Modern Linux kernel memory allocation rules for higher-order page requests
Back in 2012 I wrote an entry on why our Ubuntu 10.04 server had a page allocation failure, despite apparently having a bunch of memory free. The answer boiled down to the the NFS code wanting to allocate a higher-order request of 64 Kb of (physically contiguous) memory and the kernel having some rather complicated and confusing rules for when this was permitted when memory was reasonably fragmented and low(-ish).
That was four and a half years ago, back in the days of kernel 3.5.
Four years is a long time for the kernel. Today the kernel people are working on 4.11 and, unsurprisingly,
things have changed around a bit in this area of code. The function
involved is still called
__zone_watermark_ok() in mm/page_alloc.c,
but it is much simpler today.

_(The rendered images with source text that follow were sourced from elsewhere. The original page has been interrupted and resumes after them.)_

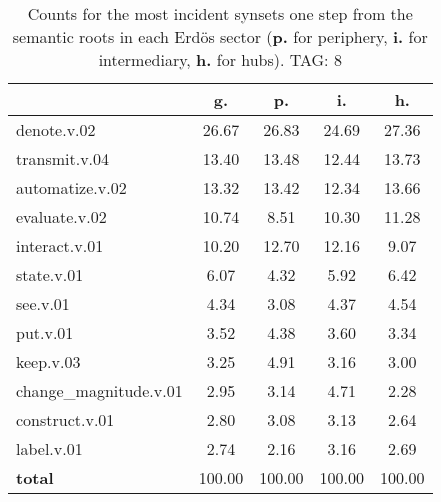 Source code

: \begin{table}[h!]
\begin{center}
\begin{tabular}{| l || c | c | c | c |}\hline
 & {\bf g.} & {\bf p.} & {\bf i.} & {\bf h.} \\\hline\hline
denote.v.02 & 26.67  & 26.83  & 24.69  & 27.36 \\\hline
transmit.v.04 & 13.40  & 13.48  & 12.44  & 13.73 \\\hline
automatize.v.02 & 13.32  & 13.42  & 12.34  & 13.66 \\\hline
evaluate.v.02 & 10.74  & 8.51  & 10.30  & 11.28 \\\hline
interact.v.01 & 10.20  & 12.70  & 12.16  & 9.07 \\\hline
state.v.01 & 6.07  & 4.32  & 5.92  & 6.42 \\\hline
see.v.01 & 4.34  & 3.08  & 4.37  & 4.54 \\\hline
put.v.01 & 3.52  & 4.38  & 3.60  & 3.34 \\\hline
keep.v.03 & 3.25  & 4.91  & 3.16  & 3.00 \\\hline
change\_magnitude.v.01 & 2.95  & 3.14  & 4.71  & 2.28 \\\hline
construct.v.01 & 2.80  & 3.08  & 3.13  & 2.64 \\\hline
label.v.01 & 2.74  & 2.16  & 3.16  & 2.69 \\\hline\hline
{{\bf total}} & 100.00  & 100.00  & 100.00  & 100.00 \\\hline
\end{tabular}
\caption{Counts for the most incident synsets one step from the semantic roots in each Erd\"os sector ({\bf p.} for periphery, {\bf i.} for intermediary, {\bf h.} for hubs). TAG: 8}
\end{center}
\end{table} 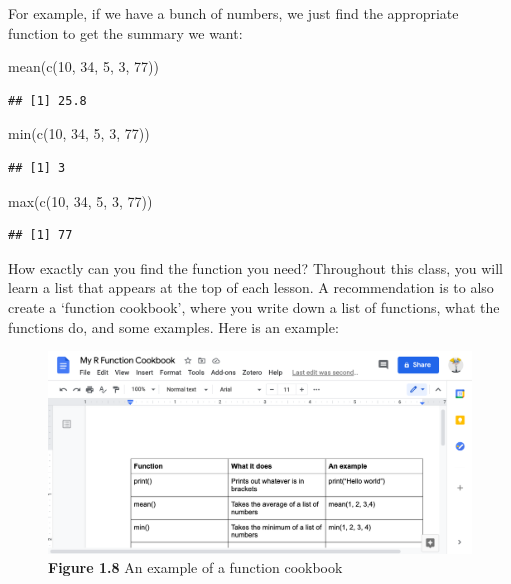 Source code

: \documentclass[
]{book}
\newenvironment{Shaded}{\begin{snugshade}}{\end{snugshade}}
\newcommand{\DecValTok}[1]{\textcolor[rgb]{0.00,0.00,0.81}{#1}}
\newcommand{\FunctionTok}[1]{\textcolor[rgb]{0.00,0.00,0.00}{#1}}
\newcommand{\NormalTok}[1]{#1}
\begin{document}
For example, if we have a bunch of numbers, we just find the appropriate function to get the summary we want:

\begin{Shaded}
\begin{Highlighting}[]
\FunctionTok{mean}\NormalTok{(}\FunctionTok{c}\NormalTok{(}\DecValTok{10}\NormalTok{, }\DecValTok{34}\NormalTok{, }\DecValTok{5}\NormalTok{, }\DecValTok{3}\NormalTok{, }\DecValTok{77}\NormalTok{))}
\end{Highlighting}
\end{Shaded}

\begin{verbatim}
## [1] 25.8
\end{verbatim}

\begin{Shaded}
\begin{Highlighting}[]
\FunctionTok{min}\NormalTok{(}\FunctionTok{c}\NormalTok{(}\DecValTok{10}\NormalTok{, }\DecValTok{34}\NormalTok{, }\DecValTok{5}\NormalTok{, }\DecValTok{3}\NormalTok{, }\DecValTok{77}\NormalTok{))}
\end{Highlighting}
\end{Shaded}

\begin{verbatim}
## [1] 3
\end{verbatim}

\begin{Shaded}
\begin{Highlighting}[]
\FunctionTok{max}\NormalTok{(}\FunctionTok{c}\NormalTok{(}\DecValTok{10}\NormalTok{, }\DecValTok{34}\NormalTok{, }\DecValTok{5}\NormalTok{, }\DecValTok{3}\NormalTok{, }\DecValTok{77}\NormalTok{))}
\end{Highlighting}
\end{Shaded}

\begin{verbatim}
## [1] 77
\end{verbatim}

How exactly can you find the function you need? Throughout this class, you will learn a list that appears at the top of each lesson. A recommendation is to also create a `function cookbook', where you write down a list of functions, what the functions do, and some examples. Here is an example:

\begin{figure}
\centering
\includegraphics{Images/fn_cookbook.png}
\caption{\textbf{Figure 1.8} An example of a function cookbook}
\end{figure}
\end{document}
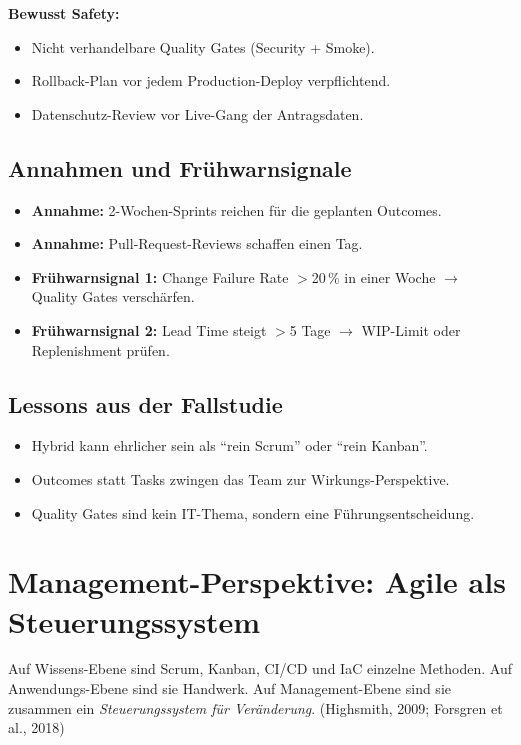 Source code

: \documentclass[11pt,a4paper,oneside]{article}
\newcommand{\quelle}[1]{{\footnotesize\color{lpGray}(#1)}}
\begin{document}
\textbf{Bewusst Safety:}
\begin{itemize}
  \item Nicht verhandelbare Quality Gates (Security + Smoke).
  \item Rollback-Plan vor jedem Production-Deploy verpflichtend.
  \item Datenschutz-Review vor Live-Gang der Antragsdaten.
\end{itemize}

\subsection{Annahmen und Frühwarnsignale}

\begin{itemize}
  \item \textbf{Annahme:} 2-Wochen-Sprints reichen für die geplanten Outcomes.
  \item \textbf{Annahme:} Pull-Request-Reviews schaffen einen Tag.
  \item \textbf{Frühwarnsignal 1:} Change Failure Rate $>$20\,\% in einer Woche $\rightarrow$ Quality Gates verschärfen.
  \item \textbf{Frühwarnsignal 2:} Lead Time steigt $>$5 Tage $\rightarrow$ WIP-Limit oder Replenishment prüfen.
\end{itemize}

\subsection{Lessons aus der Fallstudie}

\begin{itemize}
  \item Hybrid kann ehrlicher sein als ``rein Scrum'' oder ``rein Kanban''.
  \item Outcomes statt Tasks zwingen das Team zur Wirkungs-Perspektive.
  \item Quality Gates sind kein IT-Thema, sondern eine Führungsentscheidung.
\end{itemize}

\section{Management-Perspektive: Agile als Steuerungssystem}

Auf Wissens-Ebene sind Scrum, Kanban, CI/CD und IaC einzelne Methoden. Auf Anwendungs-Ebene sind sie Handwerk. Auf Management-Ebene sind sie zusammen ein \emph{Steuerungssystem für Veränderung}. \quelle{Highsmith, 2009; Forsgren et al., 2018}
\end{document}
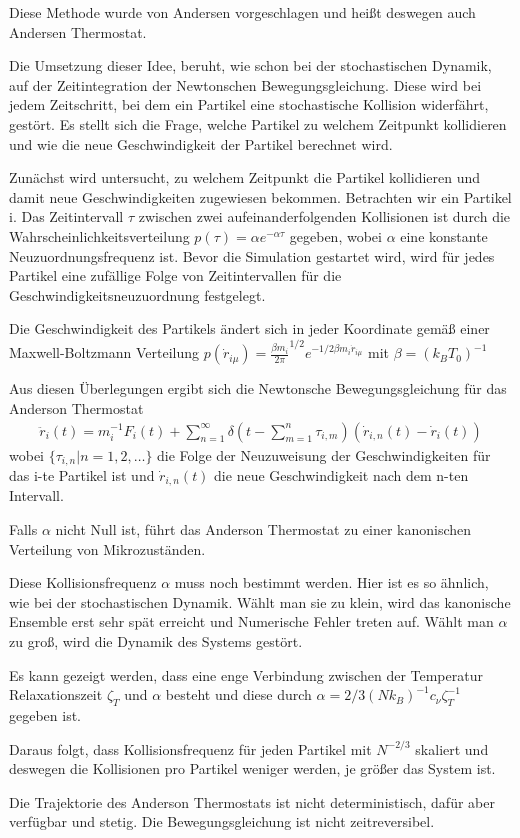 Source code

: \documentclass[]{article}
\begin{document}
Diese Methode wurde von Andersen vorgeschlagen und heißt deswegen auch Andersen Thermostat. 

Die Umsetzung dieser Idee, beruht, wie schon bei der stochastischen Dynamik, auf der Zeitintegration der Newtonschen Bewegungsgleichung. Diese wird bei jedem Zeitschritt, bei dem ein Partikel eine stochastische Kollision widerfährt,  gestört. Es stellt sich die Frage, welche Partikel zu welchem Zeitpunkt kollidieren und wie die neue Geschwindigkeit der Partikel berechnet wird.  

Zunächst wird untersucht, zu welchem Zeitpunkt die Partikel kollidieren und damit neue Geschwindigkeiten zugewiesen bekommen. Betrachten wir ein Partikel i. Das Zeitintervall $\tau$ zwischen zwei aufeinanderfolgenden Kollisionen ist durch die Wahrscheinlichkeitsverteilung $p(\tau)= \alpha e^{- \alpha \tau}$ gegeben, wobei $\alpha$ eine konstante Neuzuordnungsfrequenz ist.
Bevor die Simulation gestartet wird, wird für jedes Partikel eine zufällige Folge von Zeitintervallen für die Geschwindigkeitsneuzuordnung festgelegt. 

Die Geschwindigkeit des Partikels ändert sich in jeder Koordinate gemäß einer Maxwell-Boltzmann Verteilung $p(\dot{r}_{i \mu}) = {\frac{\beta m_i}{2 \pi}}^{1/2} e^{-1/2 \beta m_i \dot{r}_{i \mu}}$ mit $\beta = (k_B T_0)^{-1}$
  
Aus diesen Überlegungen ergibt sich die Newtonsche Bewegungsgleichung für das Anderson Thermostat
\begin{align*}
	\ddot{r}_i(t) = m_i^{-1} F_i(t) + \sum\limits_{n=1}^{\infty} \delta \left(  t - \sum\limits_{m=1}^n \tau_{i,m}\right) \left( \dot{r}_{i,n}(t) - \dot{r}_i(t) \right)
\end{align*}  
wobei $\{\tau_{i,n}| n=1,2, \dots\}$ die Folge der Neuzuweisung der Geschwindigkeiten für das i-te Partikel ist und $\dot{r}_{i,n}(t)$ die neue Geschwindigkeit nach dem n-ten Intervall.
 
Falls $\alpha $ nicht Null ist, führt das Anderson Thermostat zu einer kanonischen Verteilung von Mikrozuständen. 

Diese Kollisionsfrequenz $\alpha$ muss noch bestimmt werden. Hier ist es so ähnlich, wie bei der stochastischen Dynamik. Wählt man sie zu klein, wird das kanonische Ensemble erst sehr spät erreicht und Numerische Fehler treten auf. Wählt man $\alpha$ zu groß, wird die Dynamik des Systems gestört.

Es kann gezeigt werden, dass eine enge Verbindung zwischen der Temperatur Relaxationszeit $ \zeta_T$ und $\alpha$ besteht und diese durch $\alpha = 2/3 (N k_B)^{-1} c_{\nu} \zeta_T^{-1}$ gegeben ist. 

Daraus folgt, dass Kollisionsfrequenz für jeden Partikel mit $N^{-2/3}$ skaliert und deswegen die Kollisionen pro Partikel weniger werden, je größer das System ist. 

Die Trajektorie des Anderson Thermostats ist nicht deterministisch, dafür aber verfügbar und stetig. Die Bewegungsgleichung ist nicht zeitreversibel.

\end{document}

As far as I can tell from the code, the
new general approach is nicely described by the function's current
Return true if free base pages are above 'mark'. For high-order checks it will return true of the order-0 watermark is reached and there is at least one free page of a suitable size. Checking now avoids taking the zone lock to check in the allocation paths if no pages are free.
The 'order-0' watermark is the overall lowmem watermark (which I
low: from my old entry).
This bounds all requests for obvious reasons; as the code says in
a comment, if a request for a single page is not something that can
go ahead, requests for more than one page certainly can't. Requests
for order-0 pages merely have to pass this watermark; if they do,
they get a page.
Requests for higher-order pages have to pass an obvious additional check, which is that there has to be a chunk of at least the required order that's still free. If you ask for a 64 Kb contiguous chunk, your request can't be satisfied unless there's at least one chunk of size 64 Kb or bigger left, but it's satisfied if there's even a single such chunk. Unlike in the past, as far as I can tell requests for higher-order pages can now consume all of those pages, possibly leaving only fragmented order-0 4 Kb pages free in the zone. There is no longer any attempt to have a (different) low water mark for higher-order allocations.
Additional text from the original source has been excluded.